Hans Haacke’s (b. 1936) News was first realized in 1969, for the Prospect 69 exhibition in the Kunsthalle, Düsseldorf. Haacke presented the concept of the work as follows: A telex machine installed in the Düsseldorf Kunsthalle prints all of the news communicated by the German press agency DPA. The printouts were put on display for further reading one day after being delivered, and on the third day, the rolls of paper were labeled and dated, then stored in plexiglass containers.  

The work was reconstructed in 2005 for an exhibition at the Paula Cooper Gallery in New York. In this manifestation, the telex machine was replaced with a dot matrix printer that was fed from a software program that gathered news from Really Simple Syndication (RSS) feeds via the Internet. The San Francisco Museum of Modern Art acquired News in 2008 and displayed it in this form for the exhibit The Art of Participation: 1950 to Now. In 2017, the museum exhibited it again for the Nothing Stable Under Heaven exhibition.  

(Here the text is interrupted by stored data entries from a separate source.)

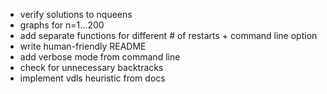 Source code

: * verify solutions to nqueens
* graphs for n=1...200
* add separate functions for different # of restarts + command line option
* write human-friendly README
* add verbose mode from command line
* check for unnecessary backtracks
* implement vdls heuristic from docs 



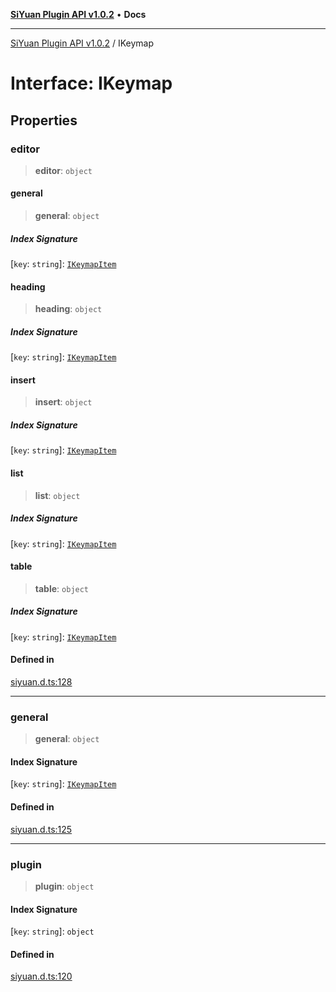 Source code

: [**SiYuan Plugin API v1.0.2**](../README.md) • **Docs**

---

[SiYuan Plugin API v1.0.2](../README.md) / IKeymap

# Interface: IKeymap

## Properties

### editor

> **editor**: `object`

#### general

> **general**: `object`

##### Index Signature

\[`key`: `string`\]: [`IKeymapItem`](IKeymapItem.md)

#### heading

> **heading**: `object`

##### Index Signature

\[`key`: `string`\]: [`IKeymapItem`](IKeymapItem.md)

#### insert

> **insert**: `object`

##### Index Signature

\[`key`: `string`\]: [`IKeymapItem`](IKeymapItem.md)

#### list

> **list**: `object`

##### Index Signature

\[`key`: `string`\]: [`IKeymapItem`](IKeymapItem.md)

#### table

> **table**: `object`

##### Index Signature

\[`key`: `string`\]: [`IKeymapItem`](IKeymapItem.md)

#### Defined in

[siyuan.d.ts:128](https://github.com/siyuan-note/petal/tree/main/siyuan.d.ts#L128)

---

### general

> **general**: `object`

#### Index Signature

\[`key`: `string`\]: [`IKeymapItem`](IKeymapItem.md)

#### Defined in

[siyuan.d.ts:125](https://github.com/siyuan-note/petal/tree/main/siyuan.d.ts#L125)

---

### plugin

> **plugin**: `object`

#### Index Signature

\[`key`: `string`\]: `object`

#### Defined in

[siyuan.d.ts:120](https://github.com/siyuan-note/petal/tree/main/siyuan.d.ts#L120)
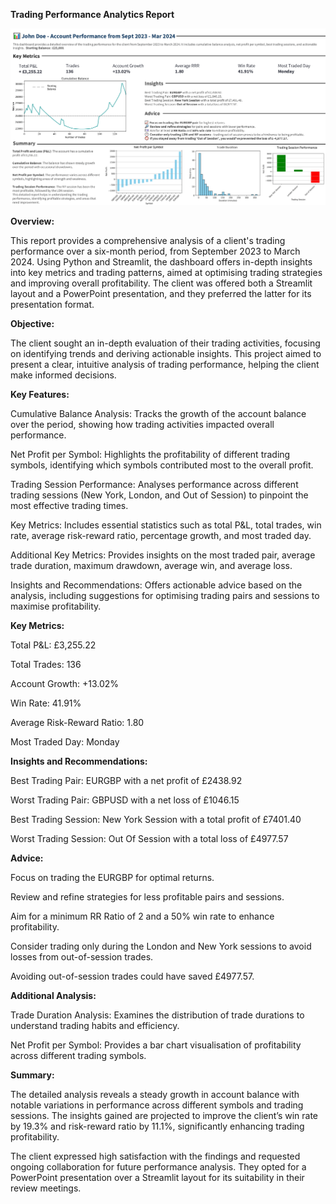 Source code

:  **Trading Performance Analytics Report**

![Analytics Report](assets/images/John-Doe-Performance-0923-0324-1.png)


**Overview:**

This report provides a comprehensive analysis of a client's trading performance over a six-month period, from September 2023 to March 2024. Using Python and Streamlit, the dashboard offers in-depth insights into key metrics and trading patterns, aimed at optimising trading strategies and improving overall profitability. The client was offered both a Streamlit layout and a PowerPoint presentation, and they preferred the latter for its presentation format.

**Objective:**

The client sought an in-depth evaluation of their trading activities, focusing on identifying trends and deriving actionable insights. This project aimed to present a clear, intuitive analysis of trading performance, helping the client make informed decisions.

**Key Features:**

Cumulative Balance Analysis: Tracks the growth of the account balance over the period, showing how trading activities impacted overall performance.

Net Profit per Symbol: Highlights the profitability of different trading symbols, identifying which symbols contributed most to the overall profit.

Trading Session Performance: Analyses performance across different trading sessions (New York, London, and Out of Session) to pinpoint the most effective trading times.

Key Metrics: Includes essential statistics such as total P&L, total trades, win rate, average risk-reward ratio, percentage growth, and most traded day.

Additional Key Metrics: Provides insights on the most traded pair, average trade duration, maximum drawdown, average win, and average loss.

Insights and Recommendations: Offers actionable advice based on the analysis, including suggestions for optimising trading pairs and sessions to maximise profitability.



**Key Metrics:**

Total P&L: £3,255.22

Total Trades: 136

Account Growth: +13.02%

Win Rate: 41.91%

Average Risk-Reward Ratio: 1.80

Most Traded Day: Monday


**Insights and Recommendations:**

Best Trading Pair: EURGBP with a net profit of £2438.92

Worst Trading Pair: GBPUSD with a net loss of £1046.15

Best Trading Session: New York Session with a total profit of £7401.40

Worst Trading Session: Out Of Session with a total loss of £4977.57



**Advice:**

Focus on trading the EURGBP for optimal returns.

Review and refine strategies for less profitable pairs and sessions.

Aim for a minimum RR Ratio of 2 and a 50% win rate to enhance profitability.

Consider trading only during the London and New York sessions to avoid losses from out-of-session trades.

Avoiding out-of-session trades could have saved £4977.57.



**Additional Analysis:**

Trade Duration Analysis: Examines the distribution of trade durations to understand trading habits and efficiency.

Net Profit per Symbol: Provides a bar chart visualisation of profitability across different trading symbols.



**Summary:**

The detailed analysis reveals a steady growth in account balance with notable variations in performance across different symbols and trading sessions. The insights gained are projected to improve the client’s win rate by 19.3% and risk-reward ratio by 11.1%, significantly enhancing trading profitability.


The client expressed high satisfaction with the findings and requested ongoing collaboration for future performance analysis. They opted for a PowerPoint presentation over a Streamlit layout for its suitability in their review meetings.

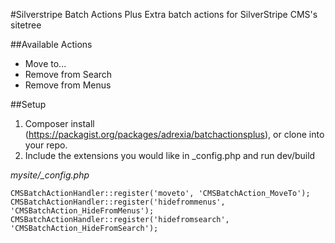 #Silverstripe Batch Actions Plus
Extra batch actions for SilverStripe CMS's sitetree

##Available Actions
* Move to...
* Remove from Search 
* Remove from Menus 


##Setup
1. Composer install (https://packagist.org/packages/adrexia/batchactionsplus), or clone into your repo.
2. Include the extensions you would like in _config.php and run dev/build

*mysite/_config.php*
	
	CMSBatchActionHandler::register('moveto', 'CMSBatchAction_MoveTo'); 
	CMSBatchActionHandler::register('hidefrommenus', 'CMSBatchAction_HideFromMenus'); 
	CMSBatchActionHandler::register('hidefromsearch', 'CMSBatchAction_HideFromSearch'); 
	
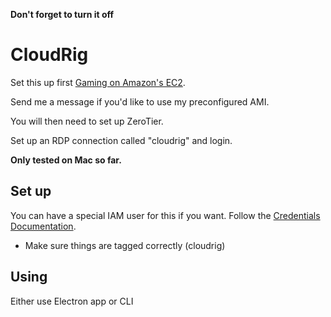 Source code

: **Don't forget to turn it off**

# CloudRig

Set this up first [Gaming on Amazon's EC2](https://medium.com/@bmatcuk/gaming-on-amazon-s-ec2-83b178f47a34#.3oefd1r82).

Send me a message if you'd like to use my preconfigured AMI.

You will then need to set up ZeroTier.

Set up an RDP connection called "cloudrig" and login.

**Only tested on Mac so far.**

## Set up

You can have a special IAM user for this if you want. Follow the [Credentials Documentation](http://docs.aws.amazon.com/cli/latest/userguide/cli-chap-getting-started.html#cli-multiple-profiles).

* Make sure things are tagged correctly (cloudrig)

## Using

Either use Electron app or CLI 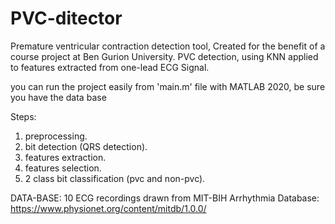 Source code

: # PVC-ditector
Premature ventricular contraction detection tool, Created for the benefit of a course project at Ben Gurion University.
PVC detection, using KNN applied to features extracted from one-lead ECG Signal.

you can run the project easily from 'main.m' file with MATLAB 2020, be sure you have the data base 

Steps: 
1) preprocessing.
2) bit detection (QRS detection).
3) features extraction.
4) features selection.
5) 2 class bit classification (pvc and non-pvc).

DATA-BASE:
10 ECG recordings drawn from MIT-BIH Arrhythmia Database: https://www.physionet.org/content/mitdb/1.0.0/


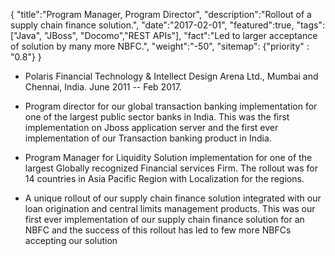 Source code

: {
    "title":"Program Manager, Program Director",
    "description":"Rollout of a supply chain finance solution.",
    "date":"2017-02-01",
    "featured":true,
    "tags":["Java", "JBoss", "Docomo","REST APIs"],
    "fact":"Led to larger acceptance of solution by many more NBFC.",
		"weight":"-50",
    "sitemap": {"priority" : "0.8"}
}

-   Polaris Financial Technology & Intellect Design Arena Ltd., Mumbai
    and Chennai, India. June 2011 -- Feb 2017.

-   Program director for our global transaction banking implementation
    for one of the largest public sector banks in India. This was the
    first implementation on Jboss application server and the first
    ever implementation of our Transaction banking product in India.

-   Program Manager for Liquidity Solution implementation for one of the
    largest Globally recognized Financial services Firm. The rollout was
    for 14 countries in Asia Pacific Region with Localization for the
    regions.

-   A unique rollout of our supply chain finance solution integrated
    with our loan origination and central limits management products.
    This was our first ever implementation of our supply chain finance
    solution for an NBFC and the success of this rollout has led to few
    more NBFCs accepting our solution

In preparation for the exhibition, it was determined that the computer source code needed a complete migration, and a complete rewrite of the software was completed. As an instruction-based, conceptual art installation, News varies significantly from iteration to iteration, including the instructions themselves. When the Smithsonian American Art Museum loaned the work from the San Francisco Museum of Modern Art in 2018, all that changed hands between the museums was the most recent source code. The materials for the installation are sourced new for each installation, and the code must change to accommodate new specifications from the artist.  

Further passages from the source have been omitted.